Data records
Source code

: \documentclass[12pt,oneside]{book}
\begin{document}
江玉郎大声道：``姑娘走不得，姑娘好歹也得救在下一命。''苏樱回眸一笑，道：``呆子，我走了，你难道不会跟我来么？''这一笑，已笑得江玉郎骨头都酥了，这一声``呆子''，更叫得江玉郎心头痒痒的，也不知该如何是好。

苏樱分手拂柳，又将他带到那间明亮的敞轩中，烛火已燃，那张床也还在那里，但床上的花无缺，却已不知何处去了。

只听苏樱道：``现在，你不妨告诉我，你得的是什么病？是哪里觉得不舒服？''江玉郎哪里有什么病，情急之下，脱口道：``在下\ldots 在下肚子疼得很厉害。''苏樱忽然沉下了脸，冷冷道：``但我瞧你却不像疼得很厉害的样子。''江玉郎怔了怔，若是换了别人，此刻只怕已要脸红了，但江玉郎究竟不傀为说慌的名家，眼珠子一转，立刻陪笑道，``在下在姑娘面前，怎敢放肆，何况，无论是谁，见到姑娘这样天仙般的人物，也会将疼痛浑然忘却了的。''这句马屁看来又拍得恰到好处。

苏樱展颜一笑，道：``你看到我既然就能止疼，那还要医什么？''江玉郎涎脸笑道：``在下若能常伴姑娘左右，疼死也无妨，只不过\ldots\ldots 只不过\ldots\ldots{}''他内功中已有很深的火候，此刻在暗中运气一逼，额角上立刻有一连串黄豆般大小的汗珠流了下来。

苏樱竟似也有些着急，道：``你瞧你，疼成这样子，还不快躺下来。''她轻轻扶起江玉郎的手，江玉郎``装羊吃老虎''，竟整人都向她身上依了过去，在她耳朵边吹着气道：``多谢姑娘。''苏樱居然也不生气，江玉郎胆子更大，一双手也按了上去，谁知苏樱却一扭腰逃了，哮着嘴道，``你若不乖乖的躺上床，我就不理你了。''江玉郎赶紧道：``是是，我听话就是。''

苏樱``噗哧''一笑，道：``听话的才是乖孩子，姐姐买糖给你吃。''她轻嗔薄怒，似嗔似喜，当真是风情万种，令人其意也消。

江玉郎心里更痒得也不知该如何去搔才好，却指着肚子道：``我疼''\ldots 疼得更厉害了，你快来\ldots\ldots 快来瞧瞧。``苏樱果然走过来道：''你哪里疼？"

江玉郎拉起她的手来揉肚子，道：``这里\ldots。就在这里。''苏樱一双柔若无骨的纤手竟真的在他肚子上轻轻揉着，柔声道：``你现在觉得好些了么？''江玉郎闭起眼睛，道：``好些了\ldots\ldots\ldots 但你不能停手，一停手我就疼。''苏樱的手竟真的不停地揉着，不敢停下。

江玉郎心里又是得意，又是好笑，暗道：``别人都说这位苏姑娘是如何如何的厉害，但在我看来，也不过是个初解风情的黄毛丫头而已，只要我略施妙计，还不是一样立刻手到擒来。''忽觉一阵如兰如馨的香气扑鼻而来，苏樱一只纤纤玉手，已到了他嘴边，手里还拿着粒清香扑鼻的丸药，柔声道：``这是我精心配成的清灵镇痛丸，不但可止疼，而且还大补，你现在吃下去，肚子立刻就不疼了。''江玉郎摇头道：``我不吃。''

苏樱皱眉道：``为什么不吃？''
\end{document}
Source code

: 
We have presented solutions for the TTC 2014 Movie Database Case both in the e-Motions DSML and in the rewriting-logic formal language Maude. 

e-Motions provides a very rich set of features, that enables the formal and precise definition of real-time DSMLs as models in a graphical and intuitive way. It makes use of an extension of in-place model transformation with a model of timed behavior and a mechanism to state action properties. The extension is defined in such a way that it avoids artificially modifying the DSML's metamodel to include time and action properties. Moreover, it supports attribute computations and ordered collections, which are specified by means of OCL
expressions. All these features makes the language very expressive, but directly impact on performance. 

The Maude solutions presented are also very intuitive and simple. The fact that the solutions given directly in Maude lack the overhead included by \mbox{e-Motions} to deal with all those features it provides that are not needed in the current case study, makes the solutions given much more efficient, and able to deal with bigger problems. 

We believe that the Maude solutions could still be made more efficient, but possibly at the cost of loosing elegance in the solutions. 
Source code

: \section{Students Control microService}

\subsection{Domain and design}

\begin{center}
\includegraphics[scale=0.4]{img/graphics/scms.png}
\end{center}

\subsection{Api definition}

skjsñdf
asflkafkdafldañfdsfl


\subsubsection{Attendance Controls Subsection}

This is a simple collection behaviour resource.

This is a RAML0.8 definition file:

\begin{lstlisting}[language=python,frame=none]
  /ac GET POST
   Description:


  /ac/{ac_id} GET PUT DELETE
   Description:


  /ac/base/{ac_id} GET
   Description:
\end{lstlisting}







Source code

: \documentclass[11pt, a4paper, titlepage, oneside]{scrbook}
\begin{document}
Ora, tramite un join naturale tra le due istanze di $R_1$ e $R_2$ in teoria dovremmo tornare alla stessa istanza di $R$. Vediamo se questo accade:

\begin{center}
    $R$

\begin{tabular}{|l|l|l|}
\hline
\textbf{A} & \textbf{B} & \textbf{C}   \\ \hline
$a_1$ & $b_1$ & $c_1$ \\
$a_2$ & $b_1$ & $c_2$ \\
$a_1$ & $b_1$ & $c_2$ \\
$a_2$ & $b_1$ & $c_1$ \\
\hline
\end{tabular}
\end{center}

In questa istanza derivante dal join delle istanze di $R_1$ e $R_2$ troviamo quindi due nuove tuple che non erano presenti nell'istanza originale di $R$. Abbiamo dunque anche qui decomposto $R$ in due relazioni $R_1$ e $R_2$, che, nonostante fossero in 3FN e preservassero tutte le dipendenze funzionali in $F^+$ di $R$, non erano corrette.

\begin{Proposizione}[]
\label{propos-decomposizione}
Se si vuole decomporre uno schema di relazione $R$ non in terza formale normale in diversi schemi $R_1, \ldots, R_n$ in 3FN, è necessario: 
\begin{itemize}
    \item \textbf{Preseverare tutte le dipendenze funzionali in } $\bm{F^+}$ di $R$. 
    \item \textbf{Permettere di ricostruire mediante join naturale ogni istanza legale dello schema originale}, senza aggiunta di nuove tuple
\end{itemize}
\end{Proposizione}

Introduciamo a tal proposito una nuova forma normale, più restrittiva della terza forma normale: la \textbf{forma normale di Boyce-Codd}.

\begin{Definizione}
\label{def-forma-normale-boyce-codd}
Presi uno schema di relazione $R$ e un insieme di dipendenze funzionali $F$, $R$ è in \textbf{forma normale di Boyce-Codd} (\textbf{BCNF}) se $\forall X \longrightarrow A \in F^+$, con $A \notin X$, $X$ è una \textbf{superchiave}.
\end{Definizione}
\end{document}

▶ Exercise directions: Give back the entries exactly, so that each line matches the original.

▶ Your response:
Source code

: \documentclass[12pt,oneside]{book}
\begin{document}
江玉郎大声道：``姑娘走不得，姑娘好歹也得救在下一命。''苏樱回眸一笑，道：``呆子，我走了，你难道不会跟我来么？''这一笑，已笑得江玉郎骨头都酥了，这一声``呆子''，更叫得江玉郎心头痒痒的，也不知该如何是好。

苏樱分手拂柳，又将他带到那间明亮的敞轩中，烛火已燃，那张床也还在那里，但床上的花无缺，却已不知何处去了。

只听苏樱道：``现在，你不妨告诉我，你得的是什么病？是哪里觉得不舒服？''江玉郎哪里有什么病，情急之下，脱口道：``在下\ldots 在下肚子疼得很厉害。''苏樱忽然沉下了脸，冷冷道：``但我瞧你却不像疼得很厉害的样子。''江玉郎怔了怔，若是换了别人，此刻只怕已要脸红了，但江玉郎究竟不傀为说慌的名家，眼珠子一转，立刻陪笑道，``在下在姑娘面前，怎敢放肆，何况，无论是谁，见到姑娘这样天仙般的人物，也会将疼痛浑然忘却了的。''这句马屁看来又拍得恰到好处。

苏樱展颜一笑，道：``你看到我既然就能止疼，那还要医什么？''江玉郎涎脸笑道：``在下若能常伴姑娘左右，疼死也无妨，只不过\ldots\ldots 只不过\ldots\ldots{}''他内功中已有很深的火候，此刻在暗中运气一逼，额角上立刻有一连串黄豆般大小的汗珠流了下来。

苏樱竟似也有些着急，道：``你瞧你，疼成这样子，还不快躺下来。''她轻轻扶起江玉郎的手，江玉郎``装羊吃老虎''，竟整人都向她身上依了过去，在她耳朵边吹着气道：``多谢姑娘。''苏樱居然也不生气，江玉郎胆子更大，一双手也按了上去，谁知苏樱却一扭腰逃了，哮着嘴道，``你若不乖乖的躺上床，我就不理你了。''江玉郎赶紧道：``是是，我听话就是。''

苏樱``噗哧''一笑，道：``听话的才是乖孩子，姐姐买糖给你吃。''她轻嗔薄怒，似嗔似喜，当真是风情万种，令人其意也消。

江玉郎心里更痒得也不知该如何去搔才好，却指着肚子道：``我疼''\ldots 疼得更厉害了，你快来\ldots\ldots 快来瞧瞧。``苏樱果然走过来道：''你哪里疼？"

江玉郎拉起她的手来揉肚子，道：``这里\ldots。就在这里。''苏樱一双柔若无骨的纤手竟真的在他肚子上轻轻揉着，柔声道：``你现在觉得好些了么？''江玉郎闭起眼睛，道：``好些了\ldots\ldots\ldots 但你不能停手，一停手我就疼。''苏樱的手竟真的不停地揉着，不敢停下。

江玉郎心里又是得意，又是好笑，暗道：``别人都说这位苏姑娘是如何如何的厉害，但在我看来，也不过是个初解风情的黄毛丫头而已，只要我略施妙计，还不是一样立刻手到擒来。''忽觉一阵如兰如馨的香气扑鼻而来，苏樱一只纤纤玉手，已到了他嘴边，手里还拿着粒清香扑鼻的丸药，柔声道：``这是我精心配成的清灵镇痛丸，不但可止疼，而且还大补，你现在吃下去，肚子立刻就不疼了。''江玉郎摇头道：``我不吃。''

苏樱皱眉道：``为什么不吃？''
\end{document}
Source code

: 
We have presented solutions for the TTC 2014 Movie Database Case both in the e-Motions DSML and in the rewriting-logic formal language Maude. 

e-Motions provides a very rich set of features, that enables the formal and precise definition of real-time DSMLs as models in a graphical and intuitive way. It makes use of an extension of in-place model transformation with a model of timed behavior and a mechanism to state action properties. The extension is defined in such a way that it avoids artificially modifying the DSML's metamodel to include time and action properties. Moreover, it supports attribute computations and ordered collections, which are specified by means of OCL
expressions. All these features makes the language very expressive, but directly impact on performance. 

The Maude solutions presented are also very intuitive and simple. The fact that the solutions given directly in Maude lack the overhead included by \mbox{e-Motions} to deal with all those features it provides that are not needed in the current case study, makes the solutions given much more efficient, and able to deal with bigger problems. 

We believe that the Maude solutions could still be made more efficient, but possibly at the cost of loosing elegance in the solutions. 
Source code

: \section{Students Control microService}

\subsection{Domain and design}

\begin{center}
\includegraphics[scale=0.4]{img/graphics/scms.png}
\end{center}

\subsection{Api definition}

skjsñdf
asflkafkdafldañfdsfl


\subsubsection{Attendance Controls Subsection}

This is a simple collection behaviour resource.

This is a RAML0.8 definition file:

\begin{lstlisting}[language=python,frame=none]
  /ac GET POST
   Description:


  /ac/{ac_id} GET PUT DELETE
   Description:


  /ac/base/{ac_id} GET
   Description:
\end{lstlisting}







Source code

: \documentclass[11pt, a4paper, titlepage, oneside]{scrbook}
\begin{document}
Ora, tramite un join naturale tra le due istanze di $R_1$ e $R_2$ in teoria dovremmo tornare alla stessa istanza di $R$. Vediamo se questo accade:

\begin{center}
    $R$

\begin{tabular}{|l|l|l|}
\hline
\textbf{A} & \textbf{B} & \textbf{C}   \\ \hline
$a_1$ & $b_1$ & $c_1$ \\
$a_2$ & $b_1$ & $c_2$ \\
$a_1$ & $b_1$ & $c_2$ \\
$a_2$ & $b_1$ & $c_1$ \\
\hline
\end{tabular}
\end{center}

In questa istanza derivante dal join delle istanze di $R_1$ e $R_2$ troviamo quindi due nuove tuple che non erano presenti nell'istanza originale di $R$. Abbiamo dunque anche qui decomposto $R$ in due relazioni $R_1$ e $R_2$, che, nonostante fossero in 3FN e preservassero tutte le dipendenze funzionali in $F^+$ di $R$, non erano corrette.

\begin{Proposizione}[]
\label{propos-decomposizione}
Se si vuole decomporre uno schema di relazione $R$ non in terza formale normale in diversi schemi $R_1, \ldots, R_n$ in 3FN, è necessario: 
\begin{itemize}
    \item \textbf{Preseverare tutte le dipendenze funzionali in } $\bm{F^+}$ di $R$. 
    \item \textbf{Permettere di ricostruire mediante join naturale ogni istanza legale dello schema originale}, senza aggiunta di nuove tuple
\end{itemize}
\end{Proposizione}

Introduciamo a tal proposito una nuova forma normale, più restrittiva della terza forma normale: la \textbf{forma normale di Boyce-Codd}.

\begin{Definizione}
\label{def-forma-normale-boyce-codd}
Presi uno schema di relazione $R$ e un insieme di dipendenze funzionali $F$, $R$ è in \textbf{forma normale di Boyce-Codd} (\textbf{BCNF}) se $\forall X \longrightarrow A \in F^+$, con $A \notin X$, $X$ è una \textbf{superchiave}.
\end{Definizione}
\end{document}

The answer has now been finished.